Ce n’est pas la première fois qu’une telle question se pose en ces termes.
Au début des années 2000, le rappeur américain Eminem avait provoqué une controverse similaire avec sa chanson Kim, dans laquelle il se met en scène en train de tuer sa propre femme. Des paroles à la mise en scène (Eminem chante en alternant cris et pleurs, un bruitage signifie aux auditeurs l’égorgement de Kim etc.), la violence y est présentée de la manière la plus brutale et crue.
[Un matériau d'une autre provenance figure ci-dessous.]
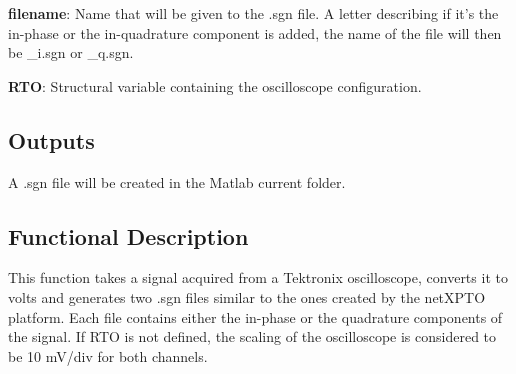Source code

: \textbf{filename}: Name that will be given to the .sgn file. A letter describing if it's the in-phase or the in-quadrature component is added, the name of the file will then be \_i.sgn or \_q.sgn.
\bigskip

\textbf{RTO}: Structural variable containing the oscilloscope configuration.


\subsection*{Outputs}
A .sgn file will be created in the Matlab current folder.


\subsection*{Functional Description}

This function takes a signal acquired from a Tektronix oscilloscope, converts it to volts and generates two .sgn files similar to the ones created by the netXPTO platform. Each file contains either the in-phase or the quadrature components of the signal. If RTO is not defined, the scaling of the oscilloscope is considered to be 10 mV/div for both channels.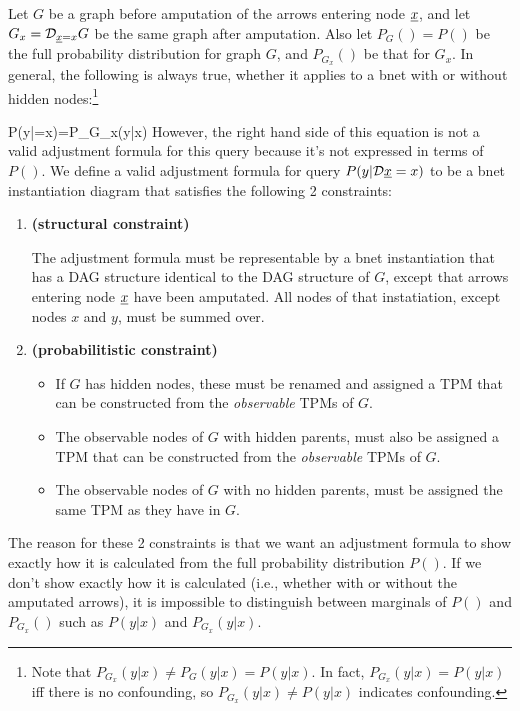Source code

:Let $G$ be a graph before
amputation
of the arrows entering node $\rvx$,
and let $G_x=\cald_{\rvx=x}G$
be the same graph after amputation.
Also let $P_G()=P()$ be
the full probability distribution
for graph $G$, and $P_{G_x}()$
be that for $G_x$.
In general, the
following is always true,
whether it applies to a bnet
with or without hidden nodes:\footnote{Note that $P_{G_x}(y|x)\neq P_G(y|x)=P(y|x)$.
In fact,
$P_{G_x}(y|x)= P(y|x)$
iff there is no confounding,
so $P_{G_x}(y|x)\neq P(y|x)$
indicates confounding.
}

\beq
P(y|\cald\rvx=x)=P_{G_x}(y|x)
\;
\eeq
However, the right hand side of this equation is
not a valid adjustment formula
for this query
because it's not expressed in terms
of $P()$.
We define a valid adjustment formula
for query
$P(y|\cald\rvx=x)$
to be a bnet instantiation diagram
that satisfies the
following 2 constraints:

\begin{enumerate}
\item {\bf(structural constraint)}

The adjustment formula must be
representable by a bnet instantiation
that has a DAG structure identical
to the DAG structure of $G$,
except that arrows entering node
$\rvx$ have been amputated.
All nodes  of that instatiation, except
nodes  $x$ and $y$,
must be summed over.

\item {\bf (probabilitistic constraint)}

\begin{itemize}
\item If $G$ has hidden nodes,
these must be renamed and
assigned a TPM that
can be constructed
from the {\it observable }
TPMs of $G$.
\item The observable
nodes of $G$
with hidden
parents, must also be assigned a TPM that
can be constructed
from the {\it observable }
TPMs of $G$.
\item The observable
nodes of $G$ with no hidden
parents, must be assigned
the same TPM as they have in $G$.
\end{itemize}
\end{enumerate}
The reason for
these 2 constraints
is that we want
an adjustment
formula to show
exactly how it is calculated from
the full probability distribution
$P()$.
If we don't show exactly
how it is calculated
(i.e., whether with or without
the amputated arrows),
it is impossible to distinguish
between marginals of $P()$ and $P_{G_x}()$
such as $P(y|x)$ and $P_{G_x}(y|x)$.



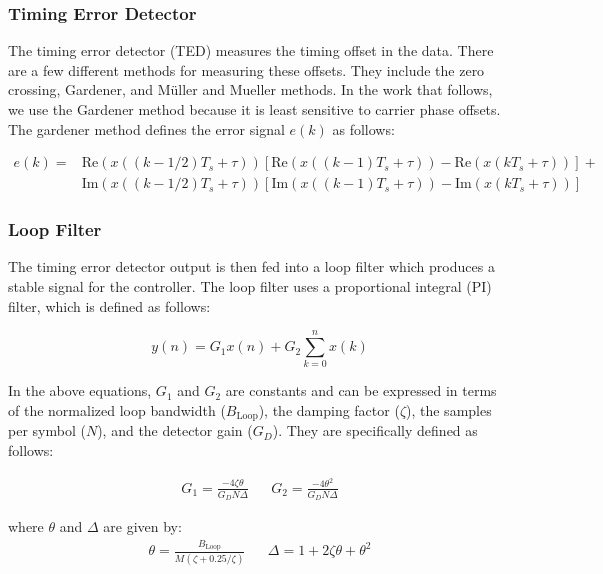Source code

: \documentclass[conference,onecolumn]{IEEEtran}
\begin{document}
\subsubsection{Timing Error Detector}

\noindent The timing error detector (TED) measures the timing offset in the data. There are a few different methods for measuring these offsets. They include the zero crossing, Gardener, and  M\"{u}ller and Mueller methods. In the work that follows, we use the Gardener method because it is least sensitive to carrier phase offsets. The gardener method defines the error signal $e(k)$ as follows:

\begin{equation}
\begin{split}
	e(k) =& \text{Re}(x((k-1/2)T_s+\tau))\left[\text{Re}(x((k-1)T_s + \tau)) - \text{Re}(x(kT_s + \tau))\right] + \\
	&\text{Im}(x((k-1/2)T_s+\tau))\left[\text{Im}(x((k-1)T_s+\tau)) -\text{Im}(x(kT_s+\tau))\right]
\end{split}
\end{equation}

\subsubsection{Loop Filter}

\noindent The timing error detector output is then fed into a loop filter which produces a stable signal for the controller. The loop filter uses a proportional integral (PI) filter, which is defined as follows:

\begin{equation}
	y(n) = G_1x(n) + G_2\sum_{k=0}^{n}{x(k)}
\end{equation}

\noindent In the above equations, $G_1$ and $G_2$ are constants and can be expressed in terms of the normalized loop bandwidth ($B_{\text{Loop}}$), the damping factor ($\zeta$), the samples per symbol ($N$), and the detector gain ($G_D$). They are specifically defined as follows:

\begin{align}
	G_1 = \frac{-4\zeta\theta}{G_DN\Delta} && G_2 = \frac{-4\theta^2}{G_DN\Delta}
	\label{eq::loop_filter}
\end{align}

\noindent where $\theta$ and $\Delta$ are given by:
\begin{align}
	\theta = \frac{B_{\text{Loop}}}{M(\zeta + 0.25/\zeta)} && \Delta = 1 + 2\zeta\theta + \theta^2
\end{align}
\end{document}
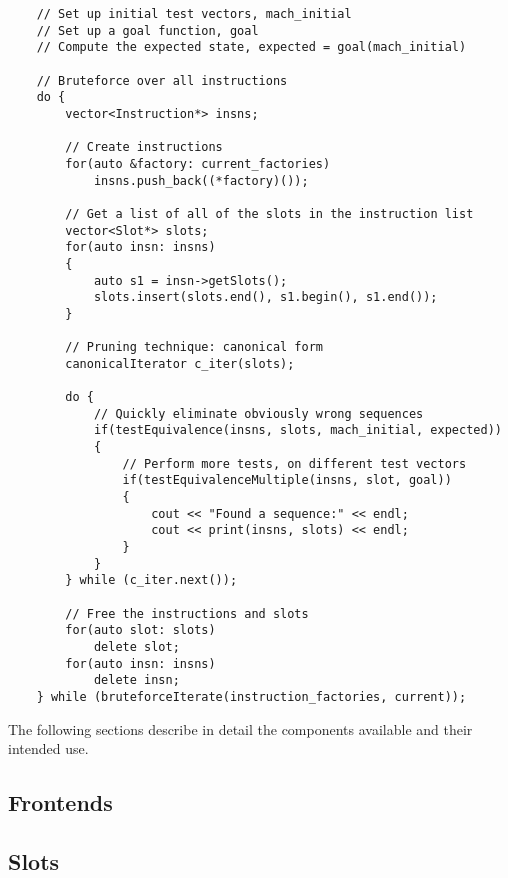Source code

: \documentclass{article}
\begin{document}
\begin{verbatim}
    // Set up initial test vectors, mach_initial
    // Set up a goal function, goal
    // Compute the expected state, expected = goal(mach_initial)

    // Bruteforce over all instructions
    do {
        vector<Instruction*> insns;

        // Create instructions
        for(auto &factory: current_factories)
            insns.push_back((*factory)());

        // Get a list of all of the slots in the instruction list
        vector<Slot*> slots;
        for(auto insn: insns)
        {
            auto s1 = insn->getSlots();
            slots.insert(slots.end(), s1.begin(), s1.end());
        }

        // Pruning technique: canonical form
        canonicalIterator c_iter(slots);

        do {
            // Quickly eliminate obviously wrong sequences
            if(testEquivalence(insns, slots, mach_initial, expected))
            {
                // Perform more tests, on different test vectors
                if(testEquivalenceMultiple(insns, slot, goal))
                {
                    cout << "Found a sequence:" << endl;
                    cout << print(insns, slots) << endl;
                }
            }
        } while (c_iter.next());

        // Free the instructions and slots
        for(auto slot: slots)
            delete slot;
        for(auto insn: insns)
            delete insn;
    } while (bruteforceIterate(instruction_factories, current));

\end{verbatim}

The following sections describe in detail the components available and their intended use.

\subsection{Frontends}


\subsection{Slots}

\end{document}
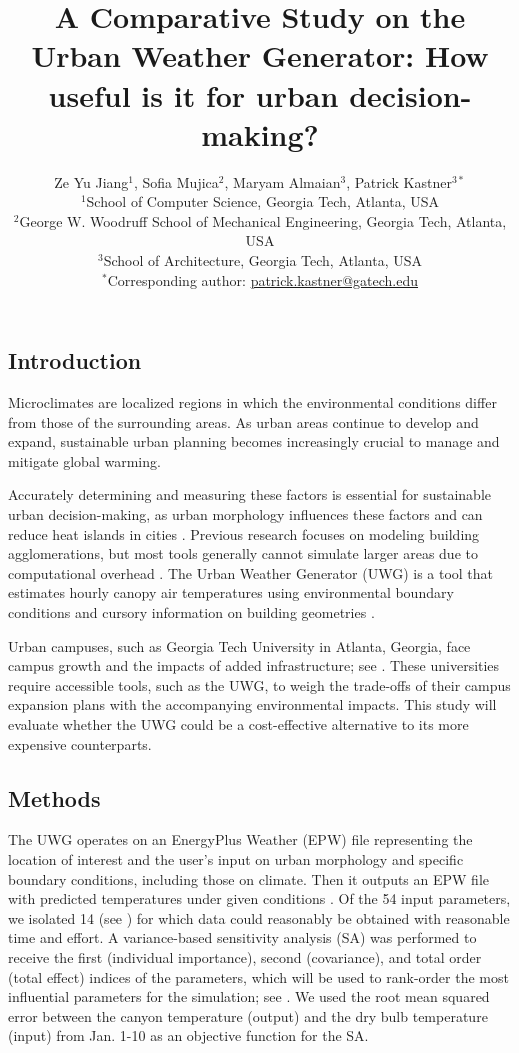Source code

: \documentclass[a4paper, 12pt]{article}
\title{\large\textbf{A Comparative Study on the Urban Weather Generator: How useful is it for urban decision-making?}}
\author{
\normalsize
Ze Yu Jiang$^{1}$, Sofia Mujica$^{2}$, Maryam Almaian$^{3}$, Patrick Kastner$^{3*}$\\
        \small $^{1}$School of Computer Science, Georgia Tech, Atlanta, USA \\
        \small $^{2}$George W. Woodruff School of Mechanical Engineering, Georgia Tech, Atlanta, USA \\
        \small $^{3}$School of Architecture, Georgia Tech, Atlanta, USA \\
        \small $^{*}$Corresponding author: \href{patrick.kastner@gatech.edu}{patrick.kastner@gatech.edu} \\
}
\date{}
\begin{document}
\maketitle
\thispagestyle{fancy} %

\vspace{-1.5cm}

\subsection*{Introduction}

Microclimates are localized regions in which the environmental conditions differ from those of the surrounding areas. 
As urban areas continue to develop and expand, sustainable urban planning becomes increasingly crucial to manage and mitigate global warming.


Accurately determining and measuring these factors is essential for sustainable urban decision-making, as urban morphology influences these factors and can reduce heat islands in cities \citep{tehrani_predicting_2024}.
Previous research focuses on modeling building agglomerations, but most tools generally cannot simulate larger areas due to computational overhead \citep{singh_recent_2024}.
The Urban Weather Generator (UWG) is a tool that estimates hourly canopy air temperatures using environmental boundary conditions and cursory information on building geometries \citep{mao_urban_2021}.

Urban campuses, such as Georgia Tech University in Atlanta, Georgia, face campus growth and the impacts of added infrastructure; see .
These universities require accessible tools, such as the UWG, to weigh the trade-offs of their campus expansion plans with the accompanying environmental impacts.
This study will evaluate whether the UWG could be a cost-effective alternative to its more expensive counterparts.



\subsection*{Methods}
The UWG operates on an EnergyPlus Weather (EPW) file representing the location of interest and the user's input on urban morphology and specific boundary conditions, including those on climate. 
Then it outputs an EPW file with predicted temperatures under given conditions \citep{nakano2015urban}.
Of the 54 input parameters, we isolated 14 (see )  for which data could reasonably be obtained with reasonable time and effort.
A variance-based sensitivity analysis (SA) \citep{lo_piano_variance-based_2021} was performed to receive the first (individual importance), second (covariance), and total order (total effect) indices of the parameters, which will be used to rank-order the most influential parameters for the simulation; see .
We used the root mean squared error between the canyon temperature (output) and the dry bulb temperature (input) from Jan. 1-10 as an objective function for the SA.
\end{document}
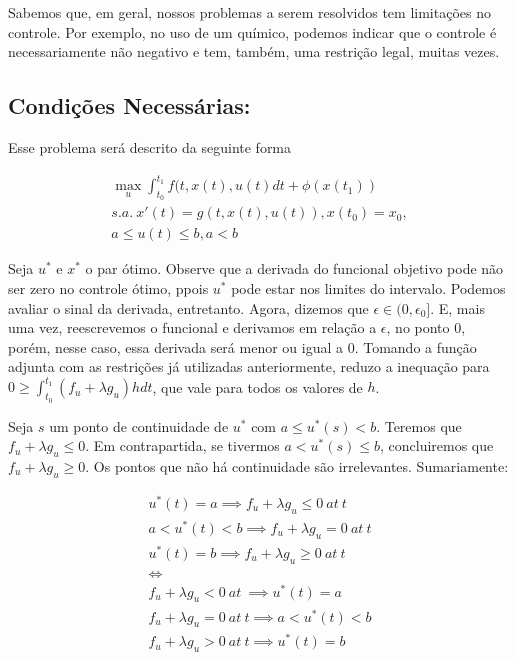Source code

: Sabemos que, em geral, nossos problemas a serem resolvidos tem limitações no controle. Por exemplo, no uso de um químico, podemos indicar que o controle é necessariamente não negativo e tem, também, uma restrição legal, muitas vezes. 

\subsection{Condições Necessárias:} Esse problema será descrito da seguinte forma

\begin{align*}
    \max_u \int_{t_0}^{t_1} f(t,x(t),u(t)dt + \phi(x(t_1)) \\
    s.a.~x'(t) = g(t,x(t),u(t)), x(t_0) = x_0, \\
    a \leq u(t) \leq b, a < b
\end{align*}

Seja $u^*$ e $x^*$ o par ótimo. Observe que a derivada do funcional objetivo pode não ser zero no controle ótimo, ppois $u^*$ pode estar nos limites do intervalo. Podemos avaliar o sinal da derivada, entretanto. Agora, dizemos que $\epsilon \in (0,\epsilon _0]$.  E, mais uma vez, reescrevemos o funcional e derivamos em relação a $\epsilon$, no ponto $0$, porém, nesse caso, essa derivada será menor ou igual a $0$. Tomando a função adjunta com as restrições já utilizadas anteriormente, reduzo a inequação para $0 \geq \int_{t_0}^{t_1} (f_u + \lambda g_u)h dt$, que vale para todos os valores de $h$. 

Seja $s$ um ponto de continuidade de $u^*$ com $a \leq u^*(s) < b$. Teremos que $f_u + \lambda g_u \leq 0$. Em contrapartida, se tivermos $a < u^*(s) \leq b$, concluiremos que $f_u + \lambda g_u \geq 0$. Os pontos que não há continuidade são irrelevantes. Sumariamente:

\begin{align*}
    u^*(t) = a \implies  f_u + \lambda g_u \leq 0 ~at~ t \\
    a < u^*(t) < b \implies f_u + \lambda g_u = 0 ~at~ t \\
    u^*(t) = b \implies f_u + \lambda g_u \geq 0 ~at~ t \\ 
    \iff \\
    f_u + \lambda g_u < 0 ~at~ \implies u^*(t) = a \\
    f_u + \lambda g_u = 0 ~at~ t \implies a < u^*(t) < b \\
    f_u + \lambda g_u > 0 ~at~ t \implies u^*(t) = b \\
\end{align*}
Dans cette affaire, les velléités de censures avaient été très fortes. Or, cette chanson est tout sauf une apologie du meurtre conjugal. L’erreur des censeurs a été de confondre fiction et réalité. Kim n’est pas une simple chanson, c’est une œuvre artistique dans sa définition la plus pure : en racontant une histoire, l’artiste nous invite à pénétrer les tréfonds de la psyché humaine.
On entend souvent que l’art doit être subversif.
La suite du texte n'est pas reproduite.